The Google Maps Android app has over 5 billion downloads. It is safe to say that it has at least a few hundred million active users who rely on Google Maps for everyday commute or just to travel to a new place. Maps can help you get to the fastest route by letting you know where you’ll face traffic. However, it isn’t all that hard to fool Google Maps traffic functionality. Artist Simon Weckert shows this by creating fake traffic jams on Google Maps across the streets of Berlin.
How traffic prediction works on Google Maps
Obviously, Google isn’t an omnipotent God. It’s a technology company that relies on data generated by its users.

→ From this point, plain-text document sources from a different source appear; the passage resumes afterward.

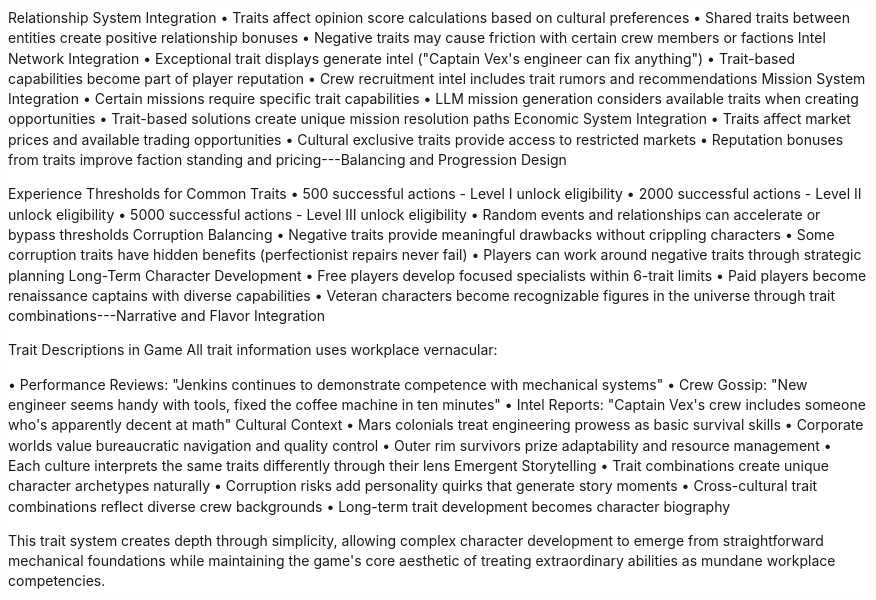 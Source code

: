 Relationship System Integration
• Traits affect opinion score calculations based on cultural preferences
• Shared traits between entities create positive relationship bonuses
• Negative traits may cause friction with certain crew members or factions
Intel Network Integration
• Exceptional trait displays generate intel ("Captain Vex's engineer can fix anything")
• Trait-based capabilities become part of player reputation
• Crew recruitment intel includes trait rumors and recommendations
Mission System Integration
• Certain missions require specific trait capabilities
• LLM mission generation considers available traits when creating opportunities
• Trait-based solutions create unique mission resolution paths
Economic System Integration
• Traits affect market prices and available trading opportunities
• Cultural exclusive traits provide access to restricted markets
• Reputation bonuses from traits improve faction standing and pricing---Balancing and Progression Design

Experience Thresholds for Common Traits
• 500 successful actions - Level I unlock eligibility
• 2000 successful actions - Level II unlock eligibility
• 5000 successful actions - Level III unlock eligibility
• Random events and relationships can accelerate or bypass thresholds
Corruption Balancing
• Negative traits provide meaningful drawbacks without crippling characters
• Some corruption traits have hidden benefits (perfectionist repairs never fail)
• Players can work around negative traits through strategic planning
Long-Term Character Development
• Free players develop focused specialists within 6-trait limits
• Paid players become renaissance captains with diverse capabilities
• Veteran characters become recognizable figures in the universe through trait combinations---Narrative and Flavor Integration

Trait Descriptions in Game
All trait information uses workplace vernacular:

• Performance Reviews: "Jenkins continues to demonstrate competence with mechanical systems"
• Crew Gossip: "New engineer seems handy with tools, fixed the coffee machine in ten minutes"
• Intel Reports: "Captain Vex's crew includes someone who's apparently decent at math"
Cultural Context
• Mars colonials treat engineering prowess as basic survival skills
• Corporate worlds value bureaucratic navigation and quality control
• Outer rim survivors prize adaptability and resource management
• Each culture interprets the same traits differently through their lens
Emergent Storytelling
• Trait combinations create unique character archetypes naturally
• Corruption risks add personality quirks that generate story moments
• Cross-cultural trait combinations reflect diverse crew backgrounds
• Long-term trait development becomes character biography

This trait system creates depth through simplicity, allowing complex character development to emerge from straightforward mechanical foundations while maintaining the game's core aesthetic of treating extraordinary abilities as mundane workplace competencies.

With so many people out there using Google Maps, it’s easy for the company to know when a bunch of users are stuck on a road, and moving slower than they should. This could only mean one thing, traffic. So when that happens, Google Maps will make the street red, or yellow, depending on how fast users are moving through that particular street or road.
More specifically, it is the mobile phones that Google is tracking, not the users. The company has no way of tracking users that aren’t carrying a mobile phone or at least a smartwatch. So by analyzing this crowdsourced data for factors such as the number of vehicles, their speed, etc. Google Maps generates a live map of traffic.
Simon Weckert uses this very feature of Google Maps to spoof virtual traffic as he carries his cart through Berlin.
Creating fake traffic on Google Maps
Imagine someone with a cart full of smartphones, 99 of them to be precise. All of them are switched on and are connected, with Google Maps installed. This cart was real and it was actually being wheeled around Berlin by someone. This was an experiment by Simon Weckert who has posted it on YouTube. The phones, according to the video, fooled Google Maps into thinking there were a large number of users on the streets, moving pretty slowly.
Thus, Google Maps assumed there was a pretty big traffic jam wherever the cart rolled around, including the front of the Google office in Berlin. Naturally, the Maps app started turning green streets to red. Here’s Simon Weckert’s video from YouTube if you want to watch the Google Maps spoof in live-action.
The way this video is presented doesn’t exactly inspire a lot of confidence in it and it may just be a ruse. While Google hasn’t commented on it yet, this does put users at potential risk. It’s not hard to imagine a crazy person plan out such a virtual traffic jam hoping you’d take another route, where they can probably execute whatever evil plan they have. Yes, I watch a lot of movies.